Studies in the field of vMMN to facial stimuli use different set of photography. East-Asian studies applied pictures with standardized East-Asian sets. In European and American studies, a large variation of sets were applied. For example, Astikainen and Heitanen (2009) and Stefanics et al. (2014) applied pictures from the Ekman and Friesen (1976) picture set, Kovács-Bálint et al. (2014) from the Trustworthiness Face Database (Oosterhof and Todorov 2008), and Vogel et al. (2015) applied the Max-Planck Institute of Biological Cybernetics set (Troje and Bülthoff 1996). Furthermore, many studies applied schematic faces. Therefore, it is possible that emotional discrimination among the sets were different.

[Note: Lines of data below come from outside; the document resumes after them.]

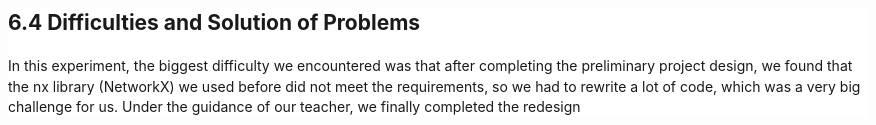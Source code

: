 ## 6.4 Difficulties and Solution of Problems
In this experiment, the biggest difficulty we encountered was that after completing the preliminary project design, we found that the nx library (NetworkX) we used before did not meet the requirements, so we had to rewrite a lot of code, which was a very big challenge for us. Under the guidance of our teacher, we finally completed the redesign

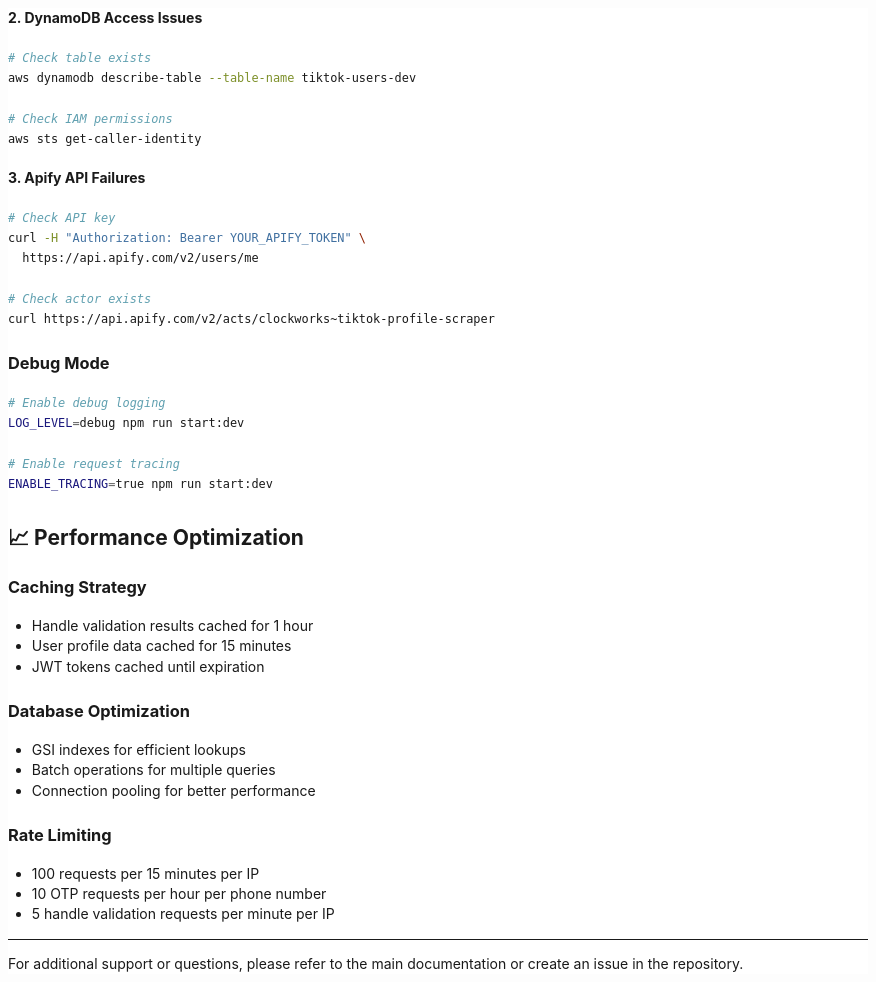 #### 2. DynamoDB Access Issues
```bash
# Check table exists
aws dynamodb describe-table --table-name tiktok-users-dev

# Check IAM permissions
aws sts get-caller-identity
```

#### 3. Apify API Failures
```bash
# Check API key
curl -H "Authorization: Bearer YOUR_APIFY_TOKEN" \
  https://api.apify.com/v2/users/me

# Check actor exists
curl https://api.apify.com/v2/acts/clockworks~tiktok-profile-scraper
```

### Debug Mode
```bash
# Enable debug logging
LOG_LEVEL=debug npm run start:dev

# Enable request tracing
ENABLE_TRACING=true npm run start:dev
```

## 📈 Performance Optimization

### Caching Strategy
- Handle validation results cached for 1 hour
- User profile data cached for 15 minutes
- JWT tokens cached until expiration

### Database Optimization
- GSI indexes for efficient lookups
- Batch operations for multiple queries
- Connection pooling for better performance

### Rate Limiting
- 100 requests per 15 minutes per IP
- 10 OTP requests per hour per phone number
- 5 handle validation requests per minute per IP

---

For additional support or questions, please refer to the main documentation or create an issue in the repository.
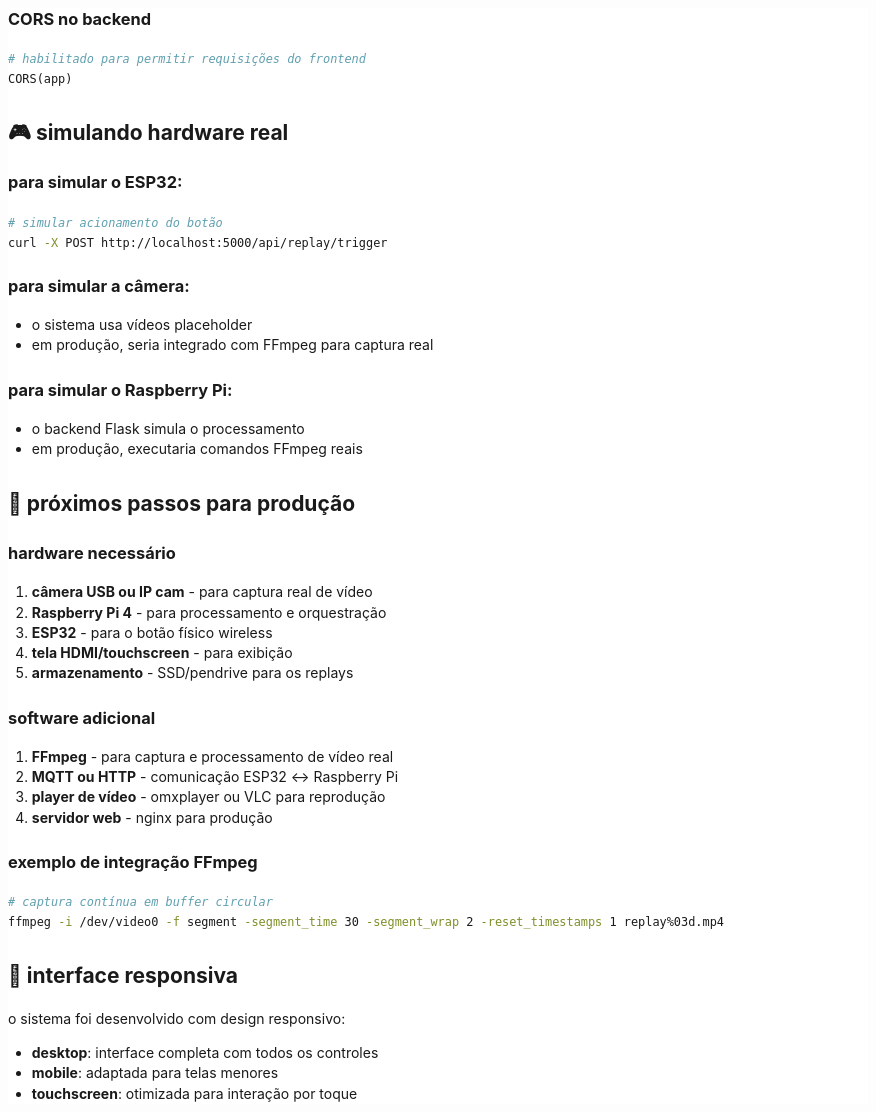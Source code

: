 ### CORS no backend
```python
# habilitado para permitir requisições do frontend
CORS(app)
```

## 🎮 simulando hardware real

### para simular o ESP32:
```bash
# simular acionamento do botão
curl -X POST http://localhost:5000/api/replay/trigger
```

### para simular a câmera:
- o sistema usa vídeos placeholder
- em produção, seria integrado com FFmpeg para captura real

### para simular o Raspberry Pi:
- o backend Flask simula o processamento
- em produção, executaria comandos FFmpeg reais

## 🚀 próximos passos para produção

### hardware necessário
1. **câmera USB ou IP cam** - para captura real de vídeo
2. **Raspberry Pi 4** - para processamento e orquestração
3. **ESP32** - para o botão físico wireless
4. **tela HDMI/touchscreen** - para exibição
5. **armazenamento** - SSD/pendrive para os replays

### software adicional
1. **FFmpeg** - para captura e processamento de vídeo real
2. **MQTT ou HTTP** - comunicação ESP32 ↔ Raspberry Pi
3. **player de vídeo** - omxplayer ou VLC para reprodução
4. **servidor web** - nginx para produção

### exemplo de integração FFmpeg
```bash
# captura contínua em buffer circular
ffmpeg -i /dev/video0 -f segment -segment_time 30 -segment_wrap 2 -reset_timestamps 1 replay%03d.mp4
```

## 📱 interface responsiva

o sistema foi desenvolvido com design responsivo:
- **desktop**: interface completa com todos os controles
- **mobile**: adaptada para telas menores
- **touchscreen**: otimizada para interação por toque
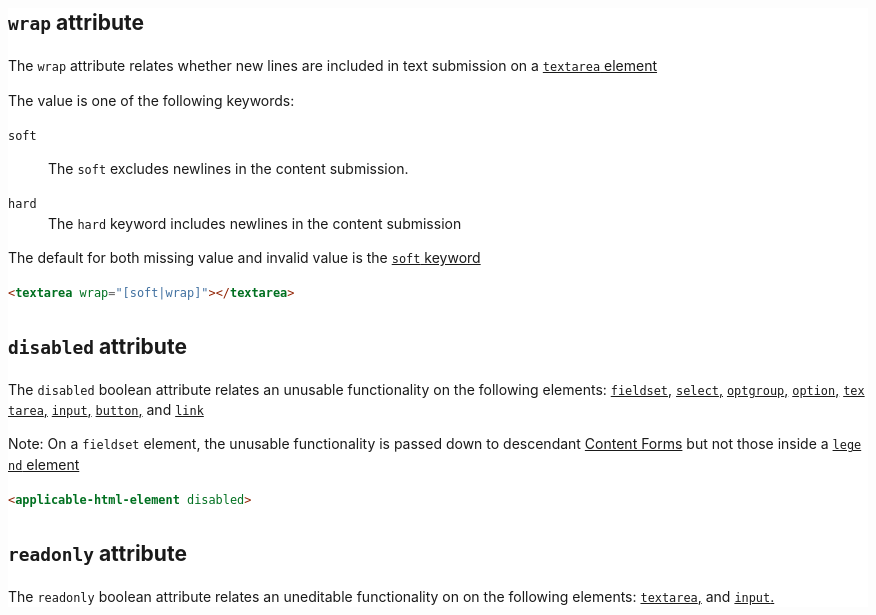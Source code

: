 

<section>
  <h2 id="attribute-wrap"><code>wrap</code> attribute</h2>

  The `wrap` attribute relates whether new lines are included in text submission on a [`textarea` element](/en/html-content-forms/#element-textarea)

  The value is one of the following keywords:

  <dl>
    <div id="attribute-wrap-soft">
      <dt><code>soft</code></dt>
      <dd><p>The <code>soft</code> excludes newlines in the content submission.</p></dd>
    </div>
    <div>
      <dt><code>hard</code></dt>
      <dd>The <code>hard</code> keyword includes newlines in the content submission</dd>
    </div>
  </dl>

  The default for both missing value and invalid value is the [<code>soft</code> keyword](#attribute-wrap-soft)

  ```html
  <textarea wrap="[soft|wrap]"></textarea>
  ```
</section>



<section>
  <h2 id="attribute-disabled"><code>disabled</code> attribute</h2>

  The `disabled` boolean attribute relates an unusable functionality on the following elements:
  <a href="/en/html-content-forms/#element-fieldset"><code>fieldset</code>,</a> 
  <a href="/en/html-content-forms/#element-select"><code>select</code>,</a> 
  <a href="/en/html-content-forms/#element-optgroup"><code>optgroup</code>,</a> 
  <a href="/en/html-content-forms/#element-option"><code>option</code>,</a> 
  <a href="/en/html-content-forms/#element-textarea"><code>textarea</code>,</a> 
  <a href="/en/html-content-forms/#element-input"><code>input</code>,</a> 
  <a href="/en/html-content-forms/#element-button"><code>button</code>,</a> and
  <a href="/en/html-content-metas/#element-link"><code>link</code></a>

  Note: On a `fieldset` element, the unusable functionality is passed down to descendant [Content Forms](/en/html-content-forms/) but not those inside a [`legend` element](/en/html-content-forms/#element-legend)

  ```html
  <applicable-html-element disabled>
  ```
</section>



<section>
  <h2 id="attribute-readonly"><code>readonly</code> attribute</h2>

  The `readonly` boolean attribute relates an uneditable functionality on on the following elements: [`textarea`,](/en/html-content-forms/#element-textarea) and [`input`.](/en/html-content-forms/#element-input)
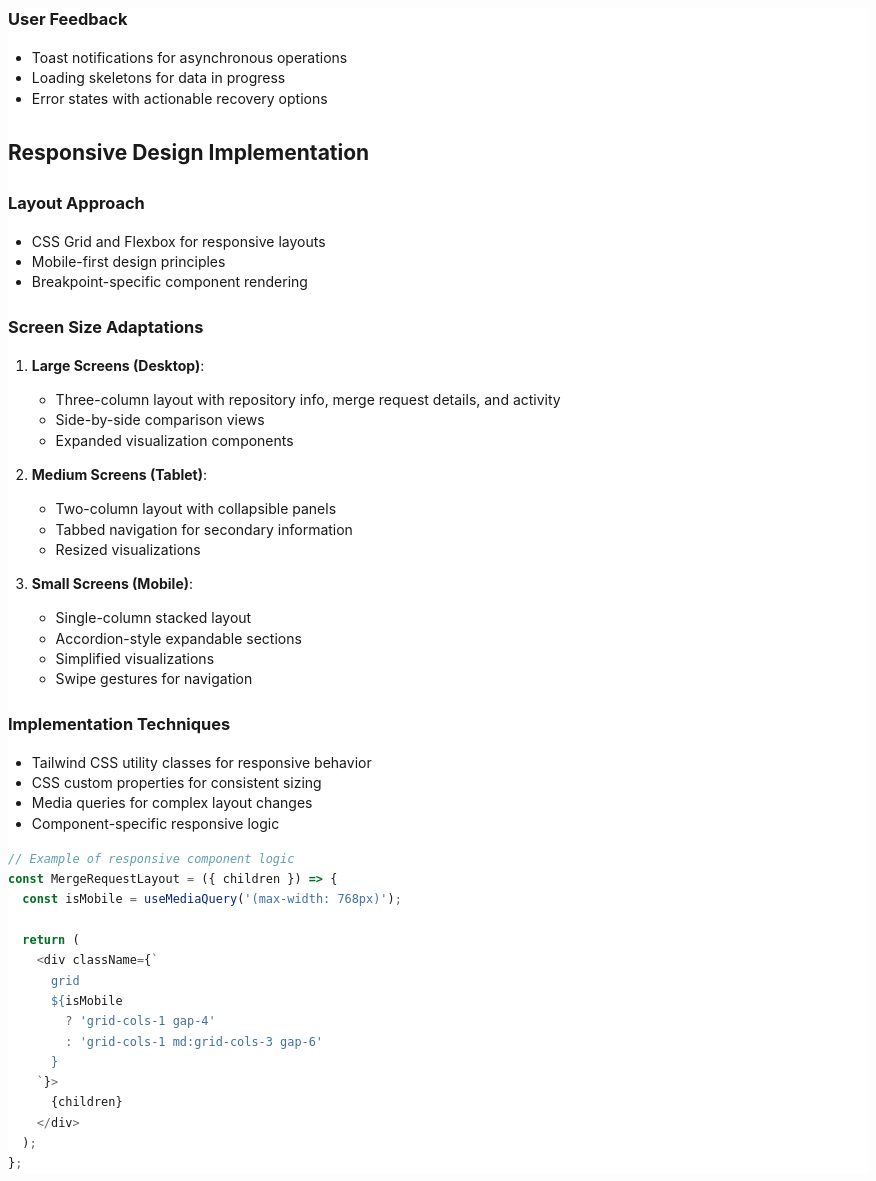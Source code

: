 ### User Feedback

- Toast notifications for asynchronous operations
- Loading skeletons for data in progress
- Error states with actionable recovery options

## Responsive Design Implementation

### Layout Approach

- CSS Grid and Flexbox for responsive layouts
- Mobile-first design principles
- Breakpoint-specific component rendering

### Screen Size Adaptations

1. **Large Screens (Desktop)**:
   - Three-column layout with repository info, merge request details, and activity
   - Side-by-side comparison views
   - Expanded visualization components

2. **Medium Screens (Tablet)**:
   - Two-column layout with collapsible panels
   - Tabbed navigation for secondary information
   - Resized visualizations

3. **Small Screens (Mobile)**:
   - Single-column stacked layout
   - Accordion-style expandable sections
   - Simplified visualizations
   - Swipe gestures for navigation

### Implementation Techniques

- Tailwind CSS utility classes for responsive behavior
- CSS custom properties for consistent sizing
- Media queries for complex layout changes
- Component-specific responsive logic

```typescript
// Example of responsive component logic
const MergeRequestLayout = ({ children }) => {
  const isMobile = useMediaQuery('(max-width: 768px)');
  
  return (
    <div className={`
      grid
      ${isMobile 
        ? 'grid-cols-1 gap-4' 
        : 'grid-cols-1 md:grid-cols-3 gap-6'
      }
    `}>
      {children}
    </div>
  );
};
```
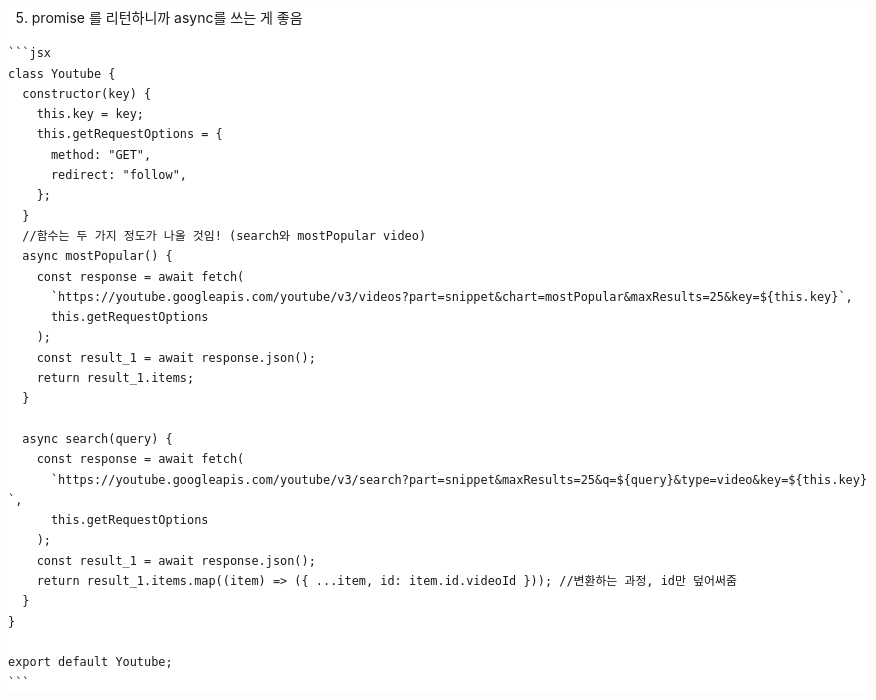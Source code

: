    5. promise 를 리턴하니까 async를 쓰는 게 좋음

    ```jsx
    class Youtube {
      constructor(key) {
        this.key = key;
        this.getRequestOptions = {
          method: "GET",
          redirect: "follow",
        };
      }
      //함수는 두 가지 정도가 나올 것임! (search와 mostPopular video)
      async mostPopular() {
        const response = await fetch(
          `https://youtube.googleapis.com/youtube/v3/videos?part=snippet&chart=mostPopular&maxResults=25&key=${this.key}`,
          this.getRequestOptions
        );
        const result_1 = await response.json();
        return result_1.items;
      }

      async search(query) {
        const response = await fetch(
          `https://youtube.googleapis.com/youtube/v3/search?part=snippet&maxResults=25&q=${query}&type=video&key=${this.key}`,
          this.getRequestOptions
        );
        const result_1 = await response.json();
        return result_1.items.map((item) => ({ ...item, id: item.id.videoId })); //변환하는 과정, id만 덮어써줌
      }
    }

    export default Youtube;
    ```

In light of the present results, the question is the automaticity of processes underlying vMMN. In other words: to elicit vMMN, is it necessary or unnecessary to process attentively deviant events within the stimulus sequence? Although “Everyone knows what attention is” (James 1890, p. 403), in fact “No one knows what attention is” (Hommel et al. 2019). The aim of this study was far from defining attention or to select from the various attempts to define this term. In the field of ERP research, a signature of orienting to unexpected stimuli in the three-stimulus oddball task is a positivity (P3a, for a review, see Polich and Criado 2006) corresponding to the later vMMN range (226–300 ms) of the present analysis. As the scalp distribution in the FRAME condition shows, in this range, the ERP was negative. Kovarski et al. (2017, 2021) obtained similar results. Therefore, even if studies on auditory MMN and vMMN sometimes report that the mismatch component is followed by positivity, the present results did not show P3a emergence. As the attentional issue is unsolved at both theoretical and empirical levels, we suggest the following description for characterizing vMMN: this ERP component is a signature of the detection of events violating task-unrelated sequential regularities.

As limitations of the present study, we investigated a specific type of stimuli, emotional faces. It is possible that in case of other types of stimuli (e.g., different stimulus features, object-related differences, or different perceptual categories), there were different effects of the various tasks. Furthermore, it would be useful to involve an ALL-type of task with central presentation of facial stimuli, because in a study using this paradigm (Kecskés-Kovács et al. 2013), fairly large vMMN emerged. Finally, increased sample size may serve to discriminate among the TRACK, ISI, and ANY tasks, but our purpose in the present study was to use a sample size typical in the field.